The public’s comments sometimes ranged far from the mask debate into other national culture war hot buttons, from the joint chiefs of staff being investigated for treason, to critical race theory, to social justice themes in textbooks.
Fisher eventually ended the meeting even as others still awaited to speak. He said he was in his mid 70s and wears a mask out of courtesy for those who might be concerned about Covid.
He said critical race theory is not being taught at DV. A speaker suggested the curriculum committee put extra copies of proposed new books in the local library before they are adopted so that community members can look through them. Fisher said he would bring this up at the next budget meeting.
A man who identified himself as a 13-year combat Air Force veteran said he wants DV students to be independent thinkers, not mask wearers and followers.

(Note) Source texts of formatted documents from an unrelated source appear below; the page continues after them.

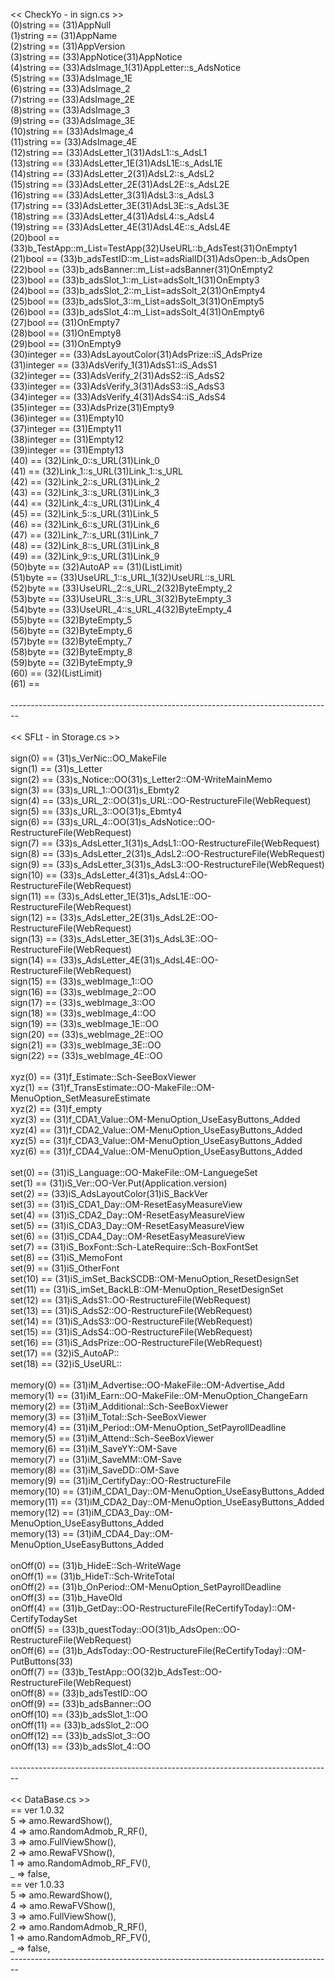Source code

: << CheckYo - in sign.cs >>
<br>(0)string == (31)AppNull
<br>(1)string == (31)AppName
<br>(2)string == (31)AppVersion
<br>(3)string == (33)AppNotice(31)AppNotice
<br>(4)string == (33)AdsImage_1(31)AppLetter::s_AdsNotice
<br>(5)string == (33)AdsImage_1E
<br>(6)string == (33)AdsImage_2
<br>(7)string == (33)AdsImage_2E
<br>(8)string == (33)AdsImage_3
<br>(9)string == (33)AdsImage_3E
<br>(10)string == (33)AdsImage_4
<br>(11)string == (33)AdsImage_4E
<br>(12)string == (33)AdsLetter_1(31)AdsL1::s_AdsL1
<br>(13)string == (33)AdsLetter_1E(31)AdsL1E::s_AdsL1E
<br>(14)string == (33)AdsLetter_2(31)AdsL2::s_AdsL2
<br>(15)string == (33)AdsLetter_2E(31)AdsL2E::s_AdsL2E
<br>(16)string == (33)AdsLetter_3(31)AdsL3::s_AdsL3
<br>(17)string == (33)AdsLetter_3E(31)AdsL3E::s_AdsL3E
<br>(18)string == (33)AdsLetter_4(31)AdsL4::s_AdsL4
<br>(19)string == (33)AdsLetter_4E(31)AdsL4E::s_AdsL4E
<br>(20)bool == (33)b_TestApp::m_List=TestApp(32)UseURL::b_AdsTest(31)OnEmpty1
<br>(21)bool == (33)b_adsTestID::m_List=adsRialID(31)AdsOpen::b_AdsOpen
<br>(22)bool == (33)b_adsBanner::m_List=adsBanner(31)OnEmpty2
<br>(23)bool == (33)b_adsSlot_1::m_List=adsSolt_1(31)OnEmpty3
<br>(24)bool == (33)b_adsSlot_2::m_List=adsSolt_2(31)OnEmpty4
<br>(25)bool == (33)b_adsSlot_3::m_List=adsSolt_3(31)OnEmpty5
<br>(26)bool == (33)b_adsSlot_4::m_List=adsSolt_4(31)OnEmpty6
<br>(27)bool == (31)OnEmpty7
<br>(28)bool == (31)OnEmpty8
<br>(29)bool == (31)OnEmpty9
<br>(30)integer == (33)AdsLayoutColor(31)AdsPrize::iS_AdsPrize
<br>(31)integer == (33)AdsVerify_1(31)AdsS1::iS_AdsS1
<br>(32)integer == (33)AdsVerify_2(31)AdsS2::iS_AdsS2
<br>(33)integer == (33)AdsVerify_3(31)AdsS3::iS_AdsS3
<br>(34)integer == (33)AdsVerify_4(31)AdsS4::iS_AdsS4
<br>(35)integer == (33)AdsPrize(31)Empty9
<br>(36)integer == (31)Empty10
<br>(37)integer == (31)Empty11
<br>(38)integer == (31)Empty12
<br>(39)integer == (31)Empty13
<br>(40) == (32)Link_0::s_URL(31)Link_0
<br>(41) == (32)Link_1::s_URL(31)Link_1::s_URL
<br>(42) == (32)Link_2::s_URL(31)Link_2
<br>(43) == (32)Link_3::s_URL(31)Link_3
<br>(44) == (32)Link_4::s_URL(31)Link_4
<br>(45) == (32)Link_5::s_URL(31)Link_5
<br>(46) == (32)Link_6::s_URL(31)Link_6
<br>(47) == (32)Link_7::s_URL(31)Link_7
<br>(48) == (32)Link_8::s_URL(31)Link_8
<br>(49) == (32)Link_9::s_URL(31)Link_9
<br>(50)byte == (32)AutoAP == (31)(ListLimit)
<br>(51)byte == (33)UseURL_1::s_URL_1(32)UseURL::s_URL
<br>(52)byte == (33)UseURL_2::s_URL_2(32)ByteEmpty_2
<br>(53)byte == (33)UseURL_3::s_URL_3(32)ByteEmpty_3
<br>(54)byte == (33)UseURL_4::s_URL_4(32)ByteEmpty_4
<br>(55)byte == (32)ByteEmpty_5
<br>(56)byte == (32)ByteEmpty_6
<br>(57)byte == (32)ByteEmpty_7
<br>(58)byte == (32)ByteEmpty_8
<br>(59)byte == (32)ByteEmpty_9
<br>(60) == (32)(ListLimit)
<br>(61) == 
<br>
<br>--------------------------------------------------------------------------------
<br>
<br><< SFLt - in Storage.cs >>
<br>
<br>sign(0) == (31)s_VerNic::OO_MakeFile
<br>sign(1) == (31)s_Letter
<br>sign(2) == (33)s_Notice::OO(31)s_Letter2::OM-WriteMainMemo
<br>sign(3) == (33)s_URL_1::OO(31)s_Ebmty2
<br>sign(4) == (33)s_URL_2::OO(31)s_URL::OO-RestructureFile(WebRequest)
<br>sign(5) == (33)s_URL_3::OO(31)s_Ebmty4
<br>sign(6) == (33)s_URL_4::OO(31)s_AdsNotice::OO-RestructureFile(WebRequest)
<br>sign(7) == (33)s_AdsLetter_1(31)s_AdsL1::OO-RestructureFile(WebRequest)
<br>sign(8) == (33)s_AdsLetter_2(31)s_AdsL2::OO-RestructureFile(WebRequest)
<br>sign(9) == (33)s_AdsLetter_3(31)s_AdsL3::OO-RestructureFile(WebRequest)
<br>sign(10) == (33)s_AdsLetter_4(31)s_AdsL4::OO-RestructureFile(WebRequest)
<br>sign(11) == (33)s_AdsLetter_1E(31)s_AdsL1E::OO-RestructureFile(WebRequest)
<br>sign(12) == (33)s_AdsLetter_2E(31)s_AdsL2E::OO-RestructureFile(WebRequest)
<br>sign(13) == (33)s_AdsLetter_3E(31)s_AdsL3E::OO-RestructureFile(WebRequest)
<br>sign(14) == (33)s_AdsLetter_4E(31)s_AdsL4E::OO-RestructureFile(WebRequest)
<br>sign(15) == (33)s_webImage_1::OO
<br>sign(16) == (33)s_webImage_2::OO
<br>sign(17) == (33)s_webImage_3::OO
<br>sign(18) == (33)s_webImage_4::OO
<br>sign(19) == (33)s_webImage_1E::OO
<br>sign(20) == (33)s_webImage_2E::OO
<br>sign(21) == (33)s_webImage_3E::OO
<br>sign(22) == (33)s_webImage_4E::OO
<br>
<br>xyz(0) == (31)f_Estimate::Sch-SeeBoxViewer
<br>xyz(1) == (31)f_TransEstimate::OO-MakeFile::OM-MenuOption_SetMeasureEstimate
<br>xyz(2) == (31)f_empty
<br>xyz(3) == (31)f_CDA1_Value::OM-MenuOption_UseEasyButtons_Added
<br>xyz(4) == (31)f_CDA2_Value::OM-MenuOption_UseEasyButtons_Added
<br>xyz(5) == (31)f_CDA3_Value::OM-MenuOption_UseEasyButtons_Added
<br>xyz(6) == (31)f_CDA4_Value::OM-MenuOption_UseEasyButtons_Added
<br>
<br>set(0) == (31)iS_Language::OO-MakeFile::OM-LanguegeSet
<br>set(1) == (31)iS_Ver::OO-Ver.Put(Application.version)
<br>set(2) == (33)iS_AdsLayoutColor(31)iS_BackVer
<br>set(3) == (31)iS_CDA1_Day::OM-ResetEasyMeasureView
<br>set(4) == (31)iS_CDA2_Day::OM-ResetEasyMeasureView
<br>set(5) == (31)iS_CDA3_Day::OM-ResetEasyMeasureView
<br>set(6) == (31)iS_CDA4_Day::OM-ResetEasyMeasureView
<br>set(7) == (31)iS_BoxFont::Sch-LateRequire::Sch-BoxFontSet
<br>set(8) == (31)iS_MemoFont
<br>set(9) == (31)iS_OtherFont
<br>set(10) == (31)iS_imSet_BackSCDB::OM-MenuOption_ResetDesignSet
<br>set(11) == (31)iS_imSet_BackLB::OM-MenuOption_ResetDesignSet
<br>set(12) == (31)iS_AdsS1::OO-RestructureFile(WebRequest)
<br>set(13) == (31)iS_AdsS2::OO-RestructureFile(WebRequest)
<br>set(14) == (31)iS_AdsS3::OO-RestructureFile(WebRequest)
<br>set(15) == (31)iS_AdsS4::OO-RestructureFile(WebRequest)
<br>set(16) == (31)iS_AdsPrize::OO-RestructureFile(WebRequest)
<br>set(17) == (32)iS_AutoAP::
<br>set(18) == (32)iS_UseURL::
<br>
<br>memory(0) == (31)iM_Advertise::OO-MakeFile::OM-Advertise_Add
<br>memory(1) == (31)iM_Earn::OO-MakeFile::OM-MenuOption_ChangeEarn
<br>memory(2) == (31)iM_Additional::Sch-SeeBoxViewer
<br>memory(3) == (31)iM_Total::Sch-SeeBoxViewer
<br>memory(4) == (31)iM_Period::OM-MenuOption_SetPayrollDeadline
<br>memory(5) == (31)iM_Attend::Sch-SeeBoxViewer
<br>memory(6) == (31)iM_SaveYY::OM-Save
<br>memory(7) == (31)iM_SaveMM::OM-Save
<br>memory(8) == (31)iM_SaveDD::OM-Save
<br>memory(9) == (31)iM_CertifyDay::OO-RestructureFile
<br>memory(10) == (31)iM_CDA1_Day::OM-MenuOption_UseEasyButtons_Added
<br>memory(11) == (31)iM_CDA2_Day::OM-MenuOption_UseEasyButtons_Added
<br>memory(12) == (31)iM_CDA3_Day::OM-MenuOption_UseEasyButtons_Added
<br>memory(13) == (31)iM_CDA4_Day::OM-MenuOption_UseEasyButtons_Added
<br>
<br>onOff(0) == (31)b_HideE::Sch-WriteWage
<br>onOff(1) == (31)b_HideT::Sch-WriteTotal
<br>onOff(2) == (31)b_OnPeriod::OM-MenuOption_SetPayrollDeadline
<br>onOff(3) == (31)b_HaveOld
<br>onOff(4) == (31)b_GetDay::OO-RestructureFile(ReCertifyToday)::OM-CertifyTodaySet
<br>onOff(5) == (33)b_questToday::OO(31)b_AdsOpen::OO-RestructureFile(WebRequest)
<br>onOff(6) == (31)b_AdsToday::OO-RestructureFile(ReCertifyToday)::OM-PutButtons(33)
<br>onOff(7) == (33)b_TestApp::OO(32)b_AdsTest::OO-RestructureFile(WebRequest)
<br>onOff(8) == (33)b_adsTestID::OO
<br>onOff(9) == (33)b_adsBanner::OO
<br>onOff(10) == (33)b_adsSlot_1::OO
<br>onOff(11) == (33)b_adsSlot_2::OO
<br>onOff(12) == (33)b_adsSlot_3::OO
<br>onOff(13) == (33)b_adsSlot_4::OO
<br>
<br>--------------------------------------------------------------------------------
<br>
<br><< DataBase.cs >>
<br> == ver 1.0.32
<br>  5 => amo.RewardShow(),
<br>  4 => amo.RandomAdmob_R_RF(),
<br>  3 => amo.FullViewShow(),
<br>  2 => amo.RewaFVShow(),
<br>  1 => amo.RandomAdmob_RF_FV(),
<br>  _ => false,
<br> == ver 1.0.33
<br>  5 => amo.RewardShow(),
<br>  4 => amo.RewaFVShow(),
<br>  3 => amo.FullViewShow(),
<br>  2 => amo.RandomAdmob_R_RF(),
<br>  1 => amo.RandomAdmob_RF_FV(),
<br>  _ => false,
<br>--------------------------------------------------------------------------------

“Let’s get one thing clear here,” he said. “We will not get violent. We will not threaten the school board or their families. However, we’re not going anywhere. We will not be silenced. We will not comply with this mask mandate. We will no longer comply with contact tracing. We will bring our students to school without masks.”
Replacing Jack O’Leary
Bell said the school board has 30 days to pick a replacement for longtime member Jack O’Leary, who earlier this month resigned without explanation in the middle of his four-year term. Otherwise, a Pike County judge will pick the new member, he said.
Bell said candidates may be interviewed in a public session.
Fisher said he wanted a list of candidates with a short resume for each so that board members could cull them at the next meeting. The board will hold its work session to Oct. 7 to stay within the 30-day limit, he said.
The new appointee will serve through 2023.